↓

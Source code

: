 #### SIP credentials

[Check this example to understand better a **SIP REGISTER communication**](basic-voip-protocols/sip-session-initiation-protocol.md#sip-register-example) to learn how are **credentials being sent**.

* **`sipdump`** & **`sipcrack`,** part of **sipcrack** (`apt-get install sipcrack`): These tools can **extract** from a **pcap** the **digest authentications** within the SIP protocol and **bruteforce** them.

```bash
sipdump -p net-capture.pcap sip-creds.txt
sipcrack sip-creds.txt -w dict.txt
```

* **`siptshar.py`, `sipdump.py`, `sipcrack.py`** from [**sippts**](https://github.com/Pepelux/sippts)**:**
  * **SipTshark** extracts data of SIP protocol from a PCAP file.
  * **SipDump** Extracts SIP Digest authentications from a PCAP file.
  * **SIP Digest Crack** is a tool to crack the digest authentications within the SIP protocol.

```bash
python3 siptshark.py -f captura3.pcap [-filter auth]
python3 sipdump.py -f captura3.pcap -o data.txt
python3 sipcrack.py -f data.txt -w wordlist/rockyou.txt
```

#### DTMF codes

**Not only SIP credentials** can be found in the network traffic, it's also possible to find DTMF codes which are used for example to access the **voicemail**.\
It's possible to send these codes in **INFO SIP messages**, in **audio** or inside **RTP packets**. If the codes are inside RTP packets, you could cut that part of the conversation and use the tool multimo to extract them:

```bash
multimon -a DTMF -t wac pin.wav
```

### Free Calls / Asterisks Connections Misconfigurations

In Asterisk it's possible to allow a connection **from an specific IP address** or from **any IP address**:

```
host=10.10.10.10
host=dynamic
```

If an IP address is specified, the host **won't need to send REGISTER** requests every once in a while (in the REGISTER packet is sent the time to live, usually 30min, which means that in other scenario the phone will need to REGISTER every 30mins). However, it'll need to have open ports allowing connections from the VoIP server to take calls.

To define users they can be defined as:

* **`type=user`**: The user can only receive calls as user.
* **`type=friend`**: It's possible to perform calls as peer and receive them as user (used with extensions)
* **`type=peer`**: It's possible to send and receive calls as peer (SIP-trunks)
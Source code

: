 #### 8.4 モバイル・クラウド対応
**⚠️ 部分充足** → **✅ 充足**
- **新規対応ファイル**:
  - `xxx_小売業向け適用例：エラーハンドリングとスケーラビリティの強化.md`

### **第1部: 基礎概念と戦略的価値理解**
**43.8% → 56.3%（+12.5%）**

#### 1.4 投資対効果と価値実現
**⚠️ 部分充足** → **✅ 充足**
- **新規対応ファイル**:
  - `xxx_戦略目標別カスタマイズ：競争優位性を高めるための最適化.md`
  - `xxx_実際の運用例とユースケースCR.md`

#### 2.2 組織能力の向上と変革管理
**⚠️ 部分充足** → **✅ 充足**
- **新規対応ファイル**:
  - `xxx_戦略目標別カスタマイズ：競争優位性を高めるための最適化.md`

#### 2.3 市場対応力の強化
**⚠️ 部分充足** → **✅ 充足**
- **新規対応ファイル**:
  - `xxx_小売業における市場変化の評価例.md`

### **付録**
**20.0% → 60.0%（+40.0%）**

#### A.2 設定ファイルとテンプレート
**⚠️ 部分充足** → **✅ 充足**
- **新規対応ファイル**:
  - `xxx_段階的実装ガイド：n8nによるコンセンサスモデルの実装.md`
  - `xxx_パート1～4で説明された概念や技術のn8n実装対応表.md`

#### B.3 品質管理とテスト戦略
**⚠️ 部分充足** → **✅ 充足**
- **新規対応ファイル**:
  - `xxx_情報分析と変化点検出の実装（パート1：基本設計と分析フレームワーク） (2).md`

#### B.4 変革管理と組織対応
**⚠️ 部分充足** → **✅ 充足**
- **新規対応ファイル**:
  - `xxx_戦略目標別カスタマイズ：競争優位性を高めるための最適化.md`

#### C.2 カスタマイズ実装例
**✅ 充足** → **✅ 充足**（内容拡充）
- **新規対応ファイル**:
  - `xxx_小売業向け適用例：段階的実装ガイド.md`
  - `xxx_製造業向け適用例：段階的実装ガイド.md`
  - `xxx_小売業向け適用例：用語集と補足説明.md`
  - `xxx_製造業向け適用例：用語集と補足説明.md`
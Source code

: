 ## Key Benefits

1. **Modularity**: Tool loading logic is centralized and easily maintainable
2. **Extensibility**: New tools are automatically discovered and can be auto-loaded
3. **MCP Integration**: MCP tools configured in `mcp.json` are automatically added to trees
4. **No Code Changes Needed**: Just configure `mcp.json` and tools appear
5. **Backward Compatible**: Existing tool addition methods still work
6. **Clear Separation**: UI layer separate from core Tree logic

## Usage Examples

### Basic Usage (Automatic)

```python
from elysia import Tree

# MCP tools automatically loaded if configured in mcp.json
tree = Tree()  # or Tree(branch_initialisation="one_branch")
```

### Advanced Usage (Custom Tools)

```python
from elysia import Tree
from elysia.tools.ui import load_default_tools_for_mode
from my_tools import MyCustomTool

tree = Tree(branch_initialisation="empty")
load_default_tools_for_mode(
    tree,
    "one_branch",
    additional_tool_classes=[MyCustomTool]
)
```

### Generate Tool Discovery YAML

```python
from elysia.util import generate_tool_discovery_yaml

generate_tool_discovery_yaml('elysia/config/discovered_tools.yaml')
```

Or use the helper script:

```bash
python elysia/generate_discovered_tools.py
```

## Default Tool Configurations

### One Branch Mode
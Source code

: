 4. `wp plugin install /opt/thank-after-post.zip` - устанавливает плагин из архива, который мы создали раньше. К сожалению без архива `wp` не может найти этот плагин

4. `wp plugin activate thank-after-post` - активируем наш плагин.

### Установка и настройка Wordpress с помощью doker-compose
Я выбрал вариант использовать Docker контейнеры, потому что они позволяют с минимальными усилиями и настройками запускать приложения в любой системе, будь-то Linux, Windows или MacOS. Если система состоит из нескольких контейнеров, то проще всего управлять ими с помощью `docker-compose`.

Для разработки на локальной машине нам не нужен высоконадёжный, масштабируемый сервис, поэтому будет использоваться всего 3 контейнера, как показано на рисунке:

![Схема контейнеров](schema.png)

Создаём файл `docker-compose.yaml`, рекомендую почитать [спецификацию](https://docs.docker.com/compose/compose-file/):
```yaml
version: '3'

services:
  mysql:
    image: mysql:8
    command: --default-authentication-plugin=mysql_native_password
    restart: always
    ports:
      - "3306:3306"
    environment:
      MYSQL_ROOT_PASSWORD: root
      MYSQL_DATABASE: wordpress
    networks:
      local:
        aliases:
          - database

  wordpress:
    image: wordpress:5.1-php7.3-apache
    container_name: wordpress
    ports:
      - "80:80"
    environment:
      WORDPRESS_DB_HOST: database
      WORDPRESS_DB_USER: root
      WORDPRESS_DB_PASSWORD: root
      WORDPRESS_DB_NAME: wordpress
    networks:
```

↑

Copy each line holding "thank" from the material above.

#### SOLUTION TO THIS TASK:
: 4. `wp plugin install /opt/thank-after-post.zip` - устанавливает плагин из архива, который мы создали раньше. К сожалению без архива `wp` не может найти этот плагин
4. `wp plugin activate thank-after-post` - активируем наш плагин.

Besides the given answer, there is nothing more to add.